** Task details **
All lines with the word "defined" must be pulled from the entries below.

** Data entries **
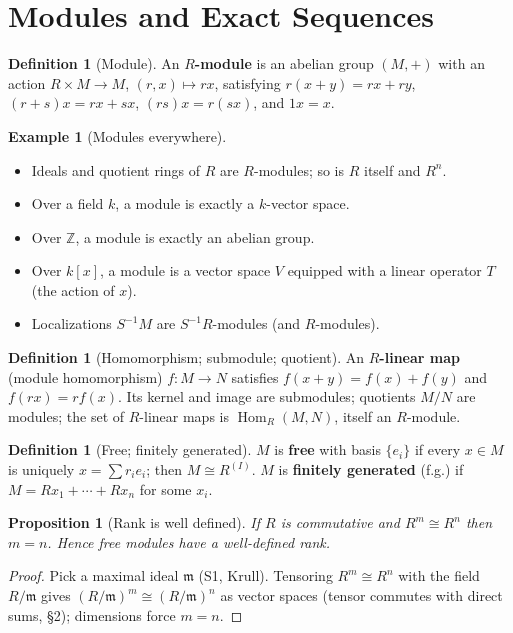 \documentclass[11pt,a4paper]{article}
\newtheorem{proposition}[theorem]{Proposition}
\theoremstyle{definition}
\newtheorem{definition}[theorem]{Definition}
\newtheorem{example}[theorem]{Example}
\newcommand{\Z}{\mathbb{Z}}
\newcommand{\Hom}{\operatorname{Hom}}
\newcommand{\m}{\mathfrak{m}}
\begin{document}
\tableofcontents
\newpage

\section{Modules and Exact Sequences}

\begin{definition}[Module]
An \textbf{$R$-module} is an abelian group $(M,+)$ with an action $R\times M\to M$, $(r,x)\mapsto rx$,
satisfying $r(x+y)=rx+ry$, $(r+s)x=rx+sx$, $(rs)x=r(sx)$, and $1x=x$.
\end{definition}

\begin{example}[Modules everywhere]\label{ex:modules}
\begin{itemize}
  \item Ideals and quotient rings of $R$ are $R$-modules; so is $R$ itself and $R^n$.
  \item Over a field $k$, a module is exactly a $k$-vector space.
  \item Over $\Z$, a module is exactly an abelian group.
  \item Over $k[x]$, a module is a vector space $V$ equipped with a linear operator $T$ (the action of $x$).
  \item Localizations $S^{-1}M$ are $S^{-1}R$-modules (and $R$-modules).
\end{itemize}
\end{example}

\begin{definition}[Homomorphism; submodule; quotient]
An \textbf{$R$-linear map} (module homomorphism) $f:M\to N$ satisfies $f(x+y)=f(x)+f(y)$ and
$f(rx)=rf(x)$. Its kernel and image are submodules; quotients $M/N$ are modules; the set of
$R$-linear maps is $\Hom_R(M,N)$, itself an $R$-module.
\end{definition}

\begin{definition}[Free; finitely generated]
$M$ is \textbf{free} with basis $\{e_i\}$ if every $x\in M$ is uniquely $x=\sum r_i e_i$; then
$M\cong R^{(I)}$. $M$ is \textbf{finitely generated} (f.g.) if $M=R x_1+\cdots+R x_n$ for some $x_i$.
\end{definition}

\begin{proposition}[Rank is well defined]
If $R$ is commutative and $R^m\cong R^n$ then $m=n$. Hence free modules have a well-defined rank.
\end{proposition}
\begin{proof}
Pick a maximal ideal $\m$ (S1, Krull). Tensoring $R^m\cong R^n$ with the field $R/\m$ gives
$(R/\m)^m\cong (R/\m)^n$ as vector spaces (tensor commutes with direct sums, \S2); dimensions force $m=n$.
\end{proof}
\end{document}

** Your response **
\begin{proposition}[Rank is well defined]
If $R$ is commutative and $R^m\cong R^n$ then $m=n$. Hence free modules have a well-defined rank.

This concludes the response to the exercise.